WASHINGTON -- The top general in Iraq is sending home 4,000 more U.S. troops by the end of October as the American military winds down the six-year war.
Army Gen. Ray Odierno said in remarks prepared for a congressional hearing Wednesday that the number of U.S. soldiers in Iraq will total about 120,000 over the next month.
He said that will mean about 4,000 fewer troops than are in Iraq now -- about the size of an Army brigade.
"As we go forward, we will thin our lines across Iraq in order to reduce the risk and sustain stability through a deliberate transition of responsibilities to the Iraqi security forces," Odierno said in a statement he was to deliver before the House Armed Services Committee.
A copy of the testimony was obtained Tuesday by The Associated Press.
A Defense Department official confirmed Odierno planned to announce at the House hearing that he is reducing the number of brigades in Iraq, as has been long expected.
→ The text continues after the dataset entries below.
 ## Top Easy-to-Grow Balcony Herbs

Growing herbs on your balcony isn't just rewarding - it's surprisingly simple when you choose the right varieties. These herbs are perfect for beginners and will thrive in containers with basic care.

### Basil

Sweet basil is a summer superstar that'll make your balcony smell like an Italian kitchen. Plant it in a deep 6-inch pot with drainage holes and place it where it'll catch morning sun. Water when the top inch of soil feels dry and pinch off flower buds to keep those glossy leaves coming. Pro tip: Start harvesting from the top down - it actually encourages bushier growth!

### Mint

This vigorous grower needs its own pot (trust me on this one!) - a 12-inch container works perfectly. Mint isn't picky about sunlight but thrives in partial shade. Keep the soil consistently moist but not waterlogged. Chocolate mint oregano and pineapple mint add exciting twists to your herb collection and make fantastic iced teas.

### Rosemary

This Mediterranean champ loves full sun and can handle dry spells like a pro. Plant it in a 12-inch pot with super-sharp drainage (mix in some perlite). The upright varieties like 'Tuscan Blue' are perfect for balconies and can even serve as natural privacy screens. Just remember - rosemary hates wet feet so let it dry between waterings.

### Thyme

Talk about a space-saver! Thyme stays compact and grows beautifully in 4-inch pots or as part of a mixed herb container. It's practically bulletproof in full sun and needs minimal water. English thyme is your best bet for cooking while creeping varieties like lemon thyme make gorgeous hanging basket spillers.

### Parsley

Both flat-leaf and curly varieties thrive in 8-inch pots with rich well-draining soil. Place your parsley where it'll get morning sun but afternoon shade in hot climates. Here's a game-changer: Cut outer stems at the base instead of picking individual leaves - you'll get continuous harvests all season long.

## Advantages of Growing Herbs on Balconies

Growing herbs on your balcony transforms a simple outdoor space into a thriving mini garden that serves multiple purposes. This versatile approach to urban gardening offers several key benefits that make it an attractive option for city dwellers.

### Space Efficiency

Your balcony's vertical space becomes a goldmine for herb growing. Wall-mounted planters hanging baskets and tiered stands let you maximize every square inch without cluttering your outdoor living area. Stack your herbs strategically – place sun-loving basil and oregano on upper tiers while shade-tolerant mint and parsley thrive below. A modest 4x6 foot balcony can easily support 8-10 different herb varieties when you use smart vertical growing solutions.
In his eight-page statement, Odierno cited data showing that the monthly number of attacks in Iraq have dramatically dropped over the last two years -- from more than 4,000 in August 2007 to about 600 last month. He also said that far fewer al-Qaida and foreign fighters remain in Iraq, and most of those who are left are criminals and disenfranchised Iraqis who have been recruited by what Odierno described as a "small ideological core" of insurgents.
Despite cautious optimism, Odierno's outlook of the nation he called an enduring U.S. interest was far from rosy.
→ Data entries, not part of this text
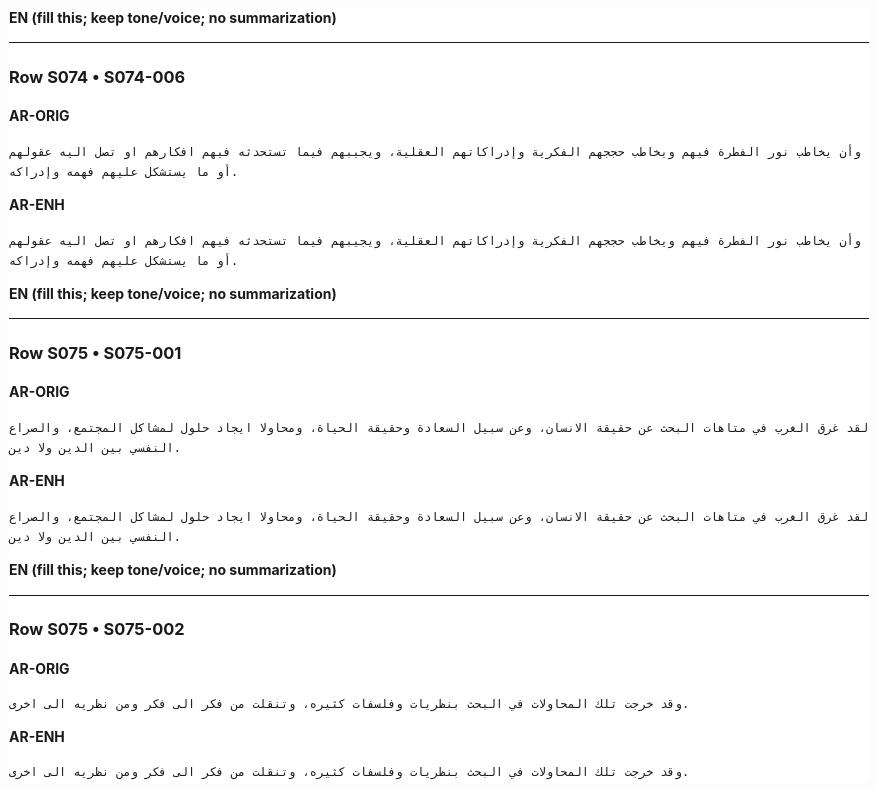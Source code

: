 **EN (fill this; keep tone/voice; no summarization)**
```en

```

---
### Row S074 • S074-006

**AR-ORIG**
```ar
وأن يخاطب نور الفطرة فيهم ويخاطب حججهم الفكرية وإدراكاتهم العقلية، ويجيبهم فيما تستحدثه فيهم افكارهم او تصل اليه عقولهم أو ما يستشكل عليهم فهمه وإدراكه.
```

**AR-ENH**
```ar
وأن يخاطب نور الفطرة فيهم ويخاطب حججهم الفكرية وإدراكاتهم العقلية، ويجيبهم فيما تستحدثه فيهم افكارهم او تصل اليه عقولهم أو ما يستشكل عليهم فهمه وإدراكه.
```

**EN (fill this; keep tone/voice; no summarization)**
```en

```

---
### Row S075 • S075-001

**AR-ORIG**
```ar
لقد غرق الغرب في متاهات البحث عن حقيقة الانسان، وعن سبيل السعادة وحقيقة الحياة، ومحاولا ايجاد حلول لمشاكل المجتمع، والصراع النفسي بين الدين ولا دين.
```

**AR-ENH**
```ar
لقد غرق الغرب في متاهات البحث عن حقيقة الانسان، وعن سبيل السعادة وحقيقة الحياة، ومحاولا ايجاد حلول لمشاكل المجتمع، والصراع النفسي بين الدين ولا دين.
```

**EN (fill this; keep tone/voice; no summarization)**
```en

```

---
### Row S075 • S075-002

**AR-ORIG**
```ar
وقد خرجت تلك المحاولات في البحث بنظريات وفلسفات كثيره، وتنقلت من فكر الى فكر ومن نظريه الى اخرى.
```

**AR-ENH**
```ar
وقد خرجت تلك المحاولات في البحث بنظريات وفلسفات كثيره، وتنقلت من فكر الى فكر ومن نظريه الى اخرى.
```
He predicted several looming problems as U.S. troops prepare to end combat missions by September 2010 and leave Iraq at the end of 2011. They include:
* A pair of truck bombings Aug. 19 at Iraq's finance and foreign ministries, which killed about 100 people in Baghdad, revealed "a clear security lapse," Odierno said.
* Iraqi officials have yet to agree on a system of government that is accepted across what Odierno described as ethnic, sectarian and regional lines. He described a power struggle between provincial officials and Baghdad and said long-standing tensions continue to stall progress between Arabs and Kurds.
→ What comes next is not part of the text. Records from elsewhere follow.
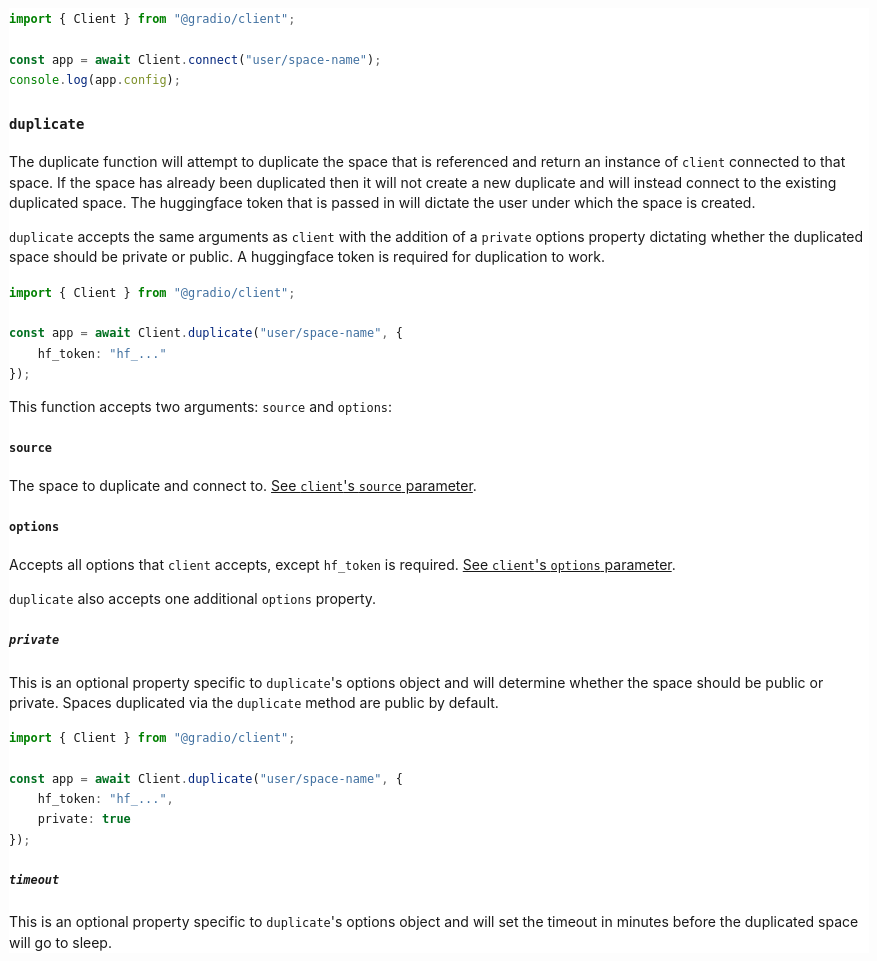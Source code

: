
 ```ts
import { Client } from "@gradio/client";

const app = await Client.connect("user/space-name");
console.log(app.config);
```

### `duplicate`

The duplicate function will attempt to duplicate the space that is referenced and return an instance of `client` connected to that space. If the space has already been duplicated then it will not create a new duplicate and will instead connect to the existing duplicated space. The huggingface token that is passed in will dictate the user under which the space is created.

`duplicate` accepts the same arguments as `client` with the addition of a `private` options property dictating whether the duplicated space should be private or public. A huggingface token is required for duplication to work.

```ts
import { Client } from "@gradio/client";

const app = await Client.duplicate("user/space-name", {
	hf_token: "hf_..."
});
```

This function accepts two arguments: `source` and `options`:

#### `source`

The space to duplicate and connect to. [See `client`'s `source` parameter](#source).

#### `options`

Accepts all options that `client` accepts, except `hf_token` is required. [See `client`'s `options` parameter](#source).

`duplicate` also accepts one additional `options` property.

##### `private`

This is an optional property specific to `duplicate`'s options object and will determine whether the space should be public or private. Spaces duplicated via the `duplicate` method are public by default.

```ts
import { Client } from "@gradio/client";

const app = await Client.duplicate("user/space-name", {
	hf_token: "hf_...",
	private: true
});
```

##### `timeout`

This is an optional property specific to `duplicate`'s options object and will set the timeout in minutes before the duplicated space will go to sleep.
As the January elections approach, military officials have identified Arab-Kurd tensions as one of the top concerns for potential violence, especially in contested territories in the oil-rich north that each side claims as its own. Still, Odierno said the darkest days of the Iraq war seem to be long gone, citing failed efforts by extremists still seeking to destabilize the nation.
"The overwhelming majority of the Iraqi people have rejected extremism," Odierno said. "We see no indications of a return to the sectarian violence that plagued Iraq in 2006-2007."
* Although Iraqi leaders had planned to find government jobs for all members of a group known as Sons of Iraq who helped curb the insurgency, "we do not believe they will meet this timeline," Odierno said. "We continue to monitor the progress of this program very closely."
Iraq's government promised to open thousands of police and military jobs, dominated by Shiites, to the Sons of Iraq, who are mostly Sunni. But the government has been accused by Sunnis of dragging its feet on integrating the jobs. Odierno, however, said 23,000 former Sons of Iraq have begun working in government jobs since 2008, and 5,000 more will start next month.